AERO Specialties builds and supplies aircraft and airport ground-sup-port equipment (GSE) to corporate, military, airline and general aviation customers worldwide. Their JetGo product line serves to provide axillary power for corporate jets when on the ground. JetGo has been a suc-cessful product line for Aero Specialties. But new environment regulations require that a new “Tier 4”, more efficient diesel engine to be integrated into the product. The new Tier 4 engine is larger and produces more heat compared to the legacy system. 

This meant that the entire JetGo product would need to be redesigned to accommodate the engine. The look and feel of legacy JetGo products have been an effective market differentiator. The products incorporate a sleek, unconventional look that aligns well with FBO operations market. The new design would need to need to be beautiful, functional, and extremely rugged. An additional goal identified by Aero Specialties was to reduce the overall production cost of the JetGo product. This would be a challenge since the new Tier 4 engine is significantly more expensive than the legacy engine.

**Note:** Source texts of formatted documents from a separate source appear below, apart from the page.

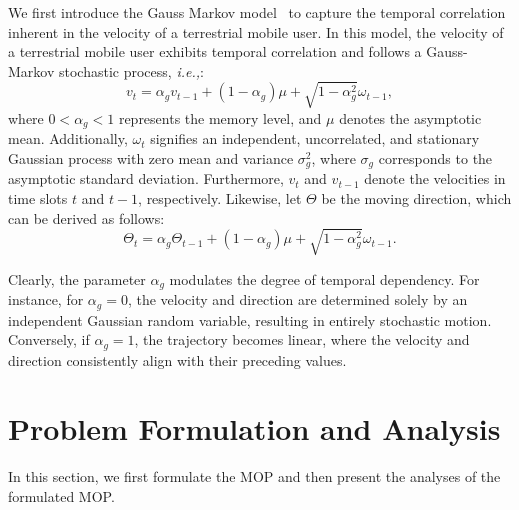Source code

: \documentclass[10pt,journal,compsoc]{IEEEtran}
\begin{document}
\par We first introduce the Gauss Markov model~\cite{tabassum2019fundamentals} to capture the temporal correlation inherent in the velocity of a terrestrial mobile user. In this model, the velocity of a terrestrial mobile user exhibits temporal correlation and follows a Gauss-Markov stochastic process, \textit{i.e.,}:
\begin{equation}
    v_t = \alpha_g v_{t-1} + ( 1 - \alpha_g ) \mu + \sqrt{1 - \alpha_g^2} \omega_{t-1},
\end{equation}
\noindent where $0 < \alpha_g < 1$ represents the memory level, and $\mu$ denotes the asymptotic mean. Additionally, $\omega_{t}$ signifies an independent, uncorrelated, and stationary Gaussian process with zero mean and variance $\sigma_g^2$, where $\sigma_g$ corresponds to the asymptotic standard deviation. Furthermore, $v_t$ and $v_{t-1}$ denote the velocities in time slots $t$ and $t-1$, respectively. Likewise, let $\Theta$ be the moving direction, which can be derived as follows:
\begin{equation}
    \Theta_t = \alpha_g \Theta_{t-1} + ( 1 - \alpha_g ) \mu + \sqrt{1 - \alpha_g^2} \omega_{t-1}.
\end{equation}

\par Clearly, the parameter $\alpha_g$ modulates the degree of temporal dependency. For instance, for $\alpha_g = 0$, the velocity and direction are determined solely by an independent Gaussian random variable, resulting in entirely stochastic motion. Conversely, if $\alpha_g = 1$, the trajectory becomes linear, where the velocity and direction consistently align with their preceding values. 


%
%
%
\section{Problem Formulation and Analysis}
\label{sec: problem formulation and analysis}

\par In this section, we first formulate the MOP and then present the analyses of the formulated MOP.
\end{document}
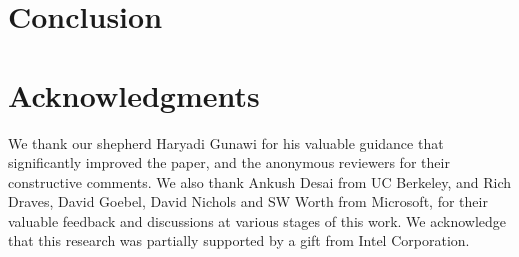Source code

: \documentclass[letterpaper,twocolumn,10pt]{article}
\begin{document}


\vspace{-1mm}
\section{Conclusion}
\label{sec:conclusion}



\vspace{-1mm}
\section{Acknowledgments}

We thank our shepherd Haryadi Gunawi for his valuable guidance that significantly improved the paper, and the anonymous reviewers for their constructive comments. We also thank Ankush Desai from UC Berkeley, and Rich Draves, David Goebel, David Nichols and SW Worth from Microsoft, for their valuable feedback and discussions at various stages of this work. We acknowledge that this research was partially supported by a gift from Intel Corporation.

\balance

{\footnotesize 
}
\end{document}
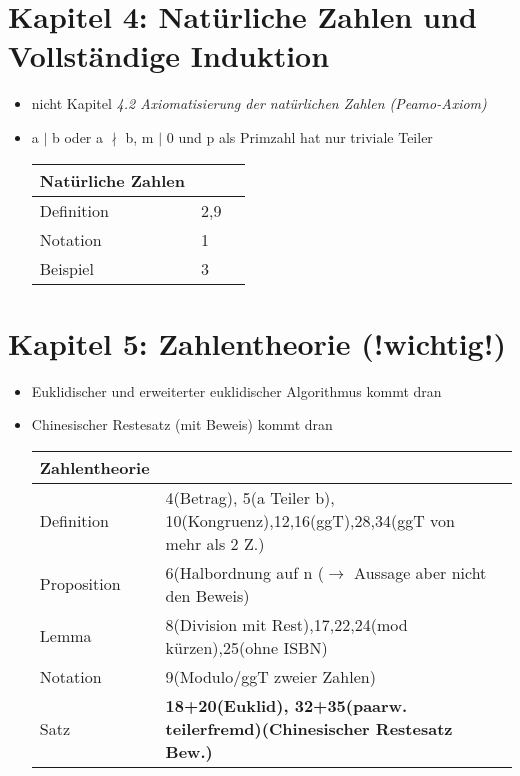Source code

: \documentclass[11pt,a4paper]{article}
\begin{document}
\section*{Kapitel 4: Natürliche Zahlen und Vollständige Induktion}
\begin{itemize}
	\item nicht Kapitel \emph{4.2 Axiomatisierung der natürlichen Zahlen (Peamo-Axiom)}
	\item a $\mid$ b oder a $\nmid$ b, m $\mid$ 0 und p als Primzahl hat nur triviale Teiler
	\begin{center}
		\begin{tabular}{ | l | l | l | }
			\hline
			Natürliche Zahlen& \\ \hline	\hline	
			Definition&2,9\\ \hline
			Notation& 1\\ \hline
			Beispiel& 3\\ 
			\hline	
		\end{tabular}
	\end{center}	
\end{itemize}

\newpage

\section*{Kapitel 5: Zahlentheorie (!wichtig!)}
\begin{itemize}
	\item Euklidischer und erweiterter euklidischer Algorithmus kommt dran
	\item Chinesischer Restesatz (mit Beweis) kommt dran
	\begin{center}
		\begin{tabular}{ | l | l | l | }
			\hline
			Zahlentheorie& \\ \hline	\hline	
			Definition&4(Betrag), 5(a Teiler b), 10(Kongruenz),12,16(ggT),28,34(ggT von mehr als 2 Z.)\\ \hline
			Proposition&6(Halbordnung auf n ($\rightarrow$ Aussage aber nicht den Beweis)\\ \hline
			Lemma&8(Division mit Rest),17,22,24(mod kürzen),25(ohne ISBN)\\ \hline
			Notation&9(Modulo/ggT zweier Zahlen)\\ \hline
			Satz&\textbf{18+20(Euklid), 32+35(paarw. teilerfremd)(Chinesischer Restesatz Bew.)}\\ 
			\hline	
		\end{tabular}
	\end{center}	
\end{itemize}
\end{document}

Aero Specialties engaged SGW Designworks to completely re-design the product, incorporate the Tier 4 engine, and reduce production cost.


Re-design of the JetGo included a lot of in-depth engineering and analysis to address specific technical challenges. The SGW engineer-ing team initially focused on packaging and heat management, while the SGW industrial design team started to develop visual design concepts. In parallel, a third SGW team started to analyze the existing design to identify opportunities for cost reduction in the new version. As development progressed, all three teams converged their focus on one element of the product: the top half of the enclosure, called the “hood”. From a heat management / packaging point of view, the hood geometry is critical: it defines how air moves through the radiator and how radiant heat escapes form the system. From an industrial design standpoint, the hood is the most prominent and visible element of the system, so it represents the most important element to shape properly. The hood in the legacy product was made hand-laid fiberglass, much like a boat hull. The hood itself was the second most expensive part of the system after the engine. Finding a way to produce a beautiful hood design that managed airflow, while also reducing production costs became the critical development path.

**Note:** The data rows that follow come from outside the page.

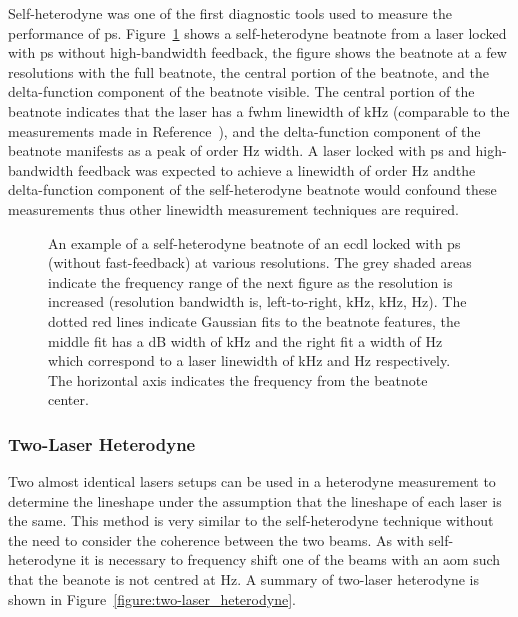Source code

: Self-heterodyne was one of the first diagnostic tools used to measure the performance of \gls{ps}.
Figure~\ref{figure:self-heterodyne_example} shows a self-heterodyne beatnote from a laser locked with \gls{ps} without high-bandwidth feedback, the figure shows the beatnote at a few resolutions with the full beatnote, the central portion of the beatnote, and the delta-function component of the beatnote visible.
The central portion of the beatnote indicates that the laser has a \gls{fwhm} linewidth of \unit[33]{kHz} (comparable to the measurements made in Reference~\cite{torii_laser-phase_2012}), and the delta-function component of the beatnote manifests as a peak of order \unit[100]{Hz} width.
A laser locked with \gls{ps} and high-bandwidth feedback was expected to achieve a linewidth of order \unit[100]{Hz} andthe delta-function component of the self-heterodyne beatnote would confound these measurements thus other linewidth measurement techniques are required.

\begin{figure}
\center

\caption{An example of a self-heterodyne beatnote of an \gls{ecdl} locked with \gls{ps} (without fast-feedback) at various resolutions.
The grey shaded areas indicate the frequency range of the next figure as the resolution is increased (resolution bandwidth is, left-to-right, \unit[3]{kHz}, \unit[1]{kHz}, \unit[1]{Hz}).
The dotted red lines indicate Gaussian fits to the beatnote features, the middle fit has a \unit[3]{dB} width of \unit[77]{kHz} and the right fit a width of \unit[570]{Hz} which correspond to a laser linewidth of \unit[33]{kHz} and \unit[240]{Hz} respectively.
The horizontal axis indicates the frequency from the beatnote center.}
\label{figure:self-heterodyne_example}
\end{figure}

\subsubsection{Two-Laser Heterodyne}

Two almost identical lasers setups can be used in a heterodyne measurement to determine the lineshape under the assumption that the lineshape of each laser is the same.
This method is very similar to the self-heterodyne technique without the need to consider the coherence between the two beams.
As with self-heterodyne it is necessary to frequency shift one of the beams with an \gls{aom} such that the beanote is not centred at \unit[0]{Hz}.
A summary of two-laser heterodyne is shown in Figure~\ref{figure:two-laser_heterodyne}.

The SGW Designworks engineering team identified rotational molding as a production process well suited to the size and shape of the hood. The SGW industrial design team was able to massage the conceptual shape to be compatible with the specific constraints of rotational molding. The SGW Designworks engineering team validated through simulations that the new shape and material for the hood could achieve the required heat management targets. Preliminary production quotes for the hood indicated a cost reduction of sixty percent compared to the hood on legacy units. This would be enough to achieve the goal of overall cost reduction while meeting all of the functional and performance requirements.

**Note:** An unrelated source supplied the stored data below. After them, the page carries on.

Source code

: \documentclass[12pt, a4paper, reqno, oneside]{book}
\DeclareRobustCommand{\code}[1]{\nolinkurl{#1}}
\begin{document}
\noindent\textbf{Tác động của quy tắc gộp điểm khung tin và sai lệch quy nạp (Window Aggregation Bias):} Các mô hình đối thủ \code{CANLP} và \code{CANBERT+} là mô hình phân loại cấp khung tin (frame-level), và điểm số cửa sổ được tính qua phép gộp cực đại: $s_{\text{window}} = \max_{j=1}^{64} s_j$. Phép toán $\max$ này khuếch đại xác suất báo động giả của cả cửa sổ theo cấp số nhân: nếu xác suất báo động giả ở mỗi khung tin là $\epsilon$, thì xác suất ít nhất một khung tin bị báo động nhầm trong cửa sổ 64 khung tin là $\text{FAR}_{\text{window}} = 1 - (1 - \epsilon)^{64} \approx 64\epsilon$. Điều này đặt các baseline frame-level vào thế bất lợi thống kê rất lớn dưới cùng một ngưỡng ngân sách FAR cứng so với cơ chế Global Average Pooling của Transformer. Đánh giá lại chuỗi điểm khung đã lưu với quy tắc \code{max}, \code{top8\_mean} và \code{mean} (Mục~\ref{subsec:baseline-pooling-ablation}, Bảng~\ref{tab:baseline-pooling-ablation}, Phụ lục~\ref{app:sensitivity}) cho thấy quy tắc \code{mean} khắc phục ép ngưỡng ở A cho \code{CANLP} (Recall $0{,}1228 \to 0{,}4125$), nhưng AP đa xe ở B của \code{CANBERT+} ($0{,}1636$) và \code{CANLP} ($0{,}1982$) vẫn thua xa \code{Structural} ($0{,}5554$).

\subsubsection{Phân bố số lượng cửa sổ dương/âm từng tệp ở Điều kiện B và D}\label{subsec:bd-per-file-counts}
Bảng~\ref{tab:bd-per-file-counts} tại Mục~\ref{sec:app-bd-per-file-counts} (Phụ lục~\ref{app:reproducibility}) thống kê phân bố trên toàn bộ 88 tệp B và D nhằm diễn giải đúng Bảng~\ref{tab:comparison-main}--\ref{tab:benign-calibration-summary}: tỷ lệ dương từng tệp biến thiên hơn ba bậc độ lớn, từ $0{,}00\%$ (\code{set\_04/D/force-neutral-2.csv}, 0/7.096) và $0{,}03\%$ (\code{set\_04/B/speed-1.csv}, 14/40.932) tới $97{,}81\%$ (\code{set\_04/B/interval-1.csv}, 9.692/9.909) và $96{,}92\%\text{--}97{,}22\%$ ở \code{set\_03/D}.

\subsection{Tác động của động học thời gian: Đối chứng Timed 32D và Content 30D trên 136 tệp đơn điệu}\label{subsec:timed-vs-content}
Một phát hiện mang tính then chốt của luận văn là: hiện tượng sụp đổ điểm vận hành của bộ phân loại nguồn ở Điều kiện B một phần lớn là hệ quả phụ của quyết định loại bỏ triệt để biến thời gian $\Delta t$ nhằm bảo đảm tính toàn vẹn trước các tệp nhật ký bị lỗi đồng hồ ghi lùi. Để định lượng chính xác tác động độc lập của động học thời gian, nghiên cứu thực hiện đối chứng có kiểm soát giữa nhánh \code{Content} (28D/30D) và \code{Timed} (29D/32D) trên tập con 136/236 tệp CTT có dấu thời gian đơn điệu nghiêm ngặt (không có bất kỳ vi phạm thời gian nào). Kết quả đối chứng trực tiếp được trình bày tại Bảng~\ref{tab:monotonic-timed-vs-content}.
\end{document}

With the hood designed, focus turned to design and integration off all other systems: structural frame engineering, wiring and cable harness design, power cable storage, lighting, user interface, were all addressed in the development process. Serviceability was an important consideration that required special attention. The design team at SGW Designworks pulled the complete 3D model into virtual reality, and invited service technicians to review the design. Technicians were able to determine that service items like air filters, oil drain plugs, etc were all in reasonable locations, based solely on the virtual reality design review. SGW finalized the design, and identified / vetted suppliers for the rotomolded parts, eventually helping Aero Specialties choose the best supplier. Other components would be sourced from existing Aero Specialties suppliers. With the design locked, and the suppliers lined up, it was time to start production.


In early 2019, production of the new JetGo product began. The design represents a new direction in the Ground Support Equipment market, with the first application of large rotational molded parts in the industry. Market feedback to the new design has been positive, and Aero Specialties expects to see significant sales of the product in the years to come. In late 2020, the product won the prestigious Good Design Award® from the Chicago Athenaeum.


“Prior to selecting SGW for this project, we approached several other development companies. The thing that stood out the most and basically sealed the deal for us was the instant understanding of the product and how it would operate in our industry.”